On Monday, July 24, the Poncha Springs Board of Trustees (BoT) convened for their monthly meeting. They were joined, for the first time, by newly-appointed Trustee Michael Coleman.

Mettings are held on the fourth Monday of each month in the Poncha Springs Town Hall.

Coleman is a Poncha Springs resident and owner of C and H Constructors, LLC. In the letter of interest Coleman sent to the board, he advocated for his qualifications by highlighting his management experience with ACA Products in Buena Vista, and the fact he has been a Poncha Springs resident since 1998.

“Poncha Springs is growing rapidly,” Coleman wrote to the board, “and I hope to have the opportunity to help shape the future of the town to help keep it the same special place that we are all used to.”

In Coleman’s recommendation from the Poncha Springs personnel committee, Trustee J.D. Longwell wrote “[Coleman] has experience with highway and road projects, infrastructure, etc. that will bring additional depth to our board.”

As one of the final points of business in Monday’s meeting, Coleman was sworn in as a Trustee and took his seat for the first time, alongside fellow Trustee Katie Davis.

Park and Open Space Options Discussed

Public works and recreational facilities were a major part of the day’s meeting. On June 12, the Planning and Zoning Commission put out a request for proposals (RFP) for park and open space use options.

The RFP was prompted by the town’s acquisition of a 30-acre land plot north of CR 120, extending up to CR128. The town wanted plans for this newly-acquired parcel as well as a handful of other available or pending available parcels within the town’s purview.

The town received one bid from KLJ Engineering for $130,00 to inventory the available land and its possible uses, assess the county and Poncha Springs master plans for parks and recreation, and conduct public engagement efforts with Poncha Springs citizens to identify their preferred land uses.

The board agreed to postpone activity on the KLJ bid until August, allowing the parks and recreation committee time to review the bid.

A nonprofit organization called Ice Rink for Chaffee County (IRCC) presented their own vision for a section of the 30-acre plot of land by CR 120. As one may guess from their name, they proposed the construction of a 190-foot long and 85-foot wide outdoor ice-skating rink somewhere on the available site.

IRCC asked the BoT to support them by not only providing the necessary land but also by supplying a “nominal” amount of financial support. With a contractual town partner, IRCC representatives John Fritz and Mark Hammer said it would be much easier to earn grant money from Great Outdoors Colorado (GOCO), an organization that awards financial support raised from the Colorado Lottery to fund recreational organizations across the state.

The rink would be naturally cooled and shaded, which would make it skateable for two to four months out of the year. In other—sunnier—times, Fritz said some soccer organizations in the county have expressed interest in a clay court, which could be easily placed in the rink.
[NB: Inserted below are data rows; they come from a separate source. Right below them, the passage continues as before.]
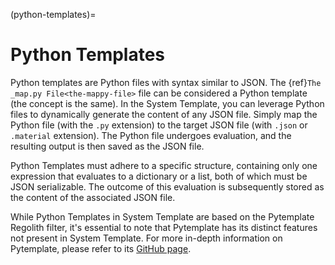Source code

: (python-templates)=
# Python Templates

Python templates are Python files with syntax similar to JSON. The {ref}`The _map.py File<the-mappy-file>` file can be considered a Python template (the concept is the same). In the System Template, you can leverage Python files to dynamically generate the content of any JSON file. Simply map the Python file (with the `.py` extension) to the target JSON file (with `.json` or `.material` extension). The Python file undergoes evaluation, and the resulting output is then saved as the JSON file.

Python Templates must adhere to a specific structure, containing only one expression that evaluates to a dictionary or a list, both of which must be JSON serializable. The outcome of this evaluation is subsequently stored as the content of the associated JSON file.

While Python Templates in System Template are based on the Pytemplate Regolith filter, it's essential to note that Pytemplate has its distinct features not present in System Template. For more in-depth information on Pytemplate, please refer to its [GitHub page](https://github.com/Nusiq/regolith-filters/tree/master/pytemplate).
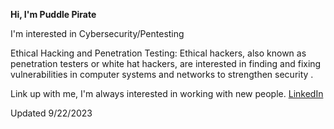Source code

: **Hi, I'm Puddle Pirate**

I'm interested in Cybersecurity/Pentesting

Ethical Hacking and Penetration Testing: Ethical hackers, also known as penetration testers or white hat hackers, are interested in finding and fixing vulnerabilities in computer systems and networks to strengthen security
.

Link up with me, I'm always interested in working with new people.
[LinkedIn](https://www.linkedin.com/feed/)

Updated 9/22/2023
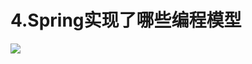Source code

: # 4.Spring实现了哪些编程模型


![](https://oscimg.oschina.net/oscnet/up-11c627f1390a60775a75cede6461c62e79c.png)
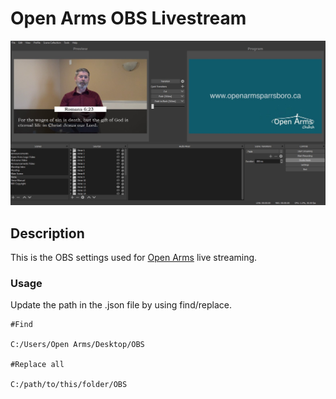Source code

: # Open Arms OBS Livestream

![Screenshot](/Images/screenshot.jpg?raw=true "Current Build")

## Description

This is the OBS settings used for [Open Arms](https://openarmsparrsboro.ca/) live streaming.

### Usage

Update the path in the .json file by using find/replace.

	#Find

    C:/Users/Open Arms/Desktop/OBS

	#Replace all

	C:/path/to/this/folder/OBS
Alternatively, a concrete base could be used as pickleball courts in the summertime.

The board said they are interested in the project but would have to take a look at the partnership contract before making any commitments.

“I like hockey,” said Trustee Evelyn Parks, to murmurs of assent from other board members.

U.S. 50 Corridor Construction

KLJ Engineering, the same company that bid on the recreational surveying project, also provided an update on their current project in Poncha Springs. The reconstruction of the corridor of U.S. 50. runs through town and the project involves the intersection with Tailwind Street and CR 127.

KLJ had conducted a survey of Poncha Springs residents regarding their preferred changes to the corridor and intersection of focus. The survey closed on June 29, and the winning option for the intersection was the construction of a roundabout.

The winning option, out of four options, for the reconstruction of the corridor was a three-lane road with no bike lane, but a large, pedestrian and biker shared-use path separated by about ten feet from traffic.

The boundaries of two land parcels, 125 and 135 Chipeta Ave were adjusted by the board to aid in the construction of a resident’s driveway without the unnecessary removal of any trees.

The board also unanimously voted to amend the on-call pay rate for public works employees, to make it more in line with other sections of the governance. On-call maintenance workers now make $50/day on weekends and holidays, in addition to their usual rate if they receive a call in. For non-holiday on-call time, they will be paid the usual rate plus $1/hour if they are called in. They will also time-and-a-half with a two-hour minimum pay for call-ins after 10:00 p.m.

Poncha Market, Poncha Pub, and Vino Salida all had their liquor licenses renewed.

The town’s bills were approved to be paid, with thanks from Trustee Parks, who said, “A big kudos to [Town Administrator] Brian and [Town Clerk] Janine, you guys did an awesome job.”

“And [Assistant to Town Administrator] Juanita Ward keeps the lights on,” replied the administrator.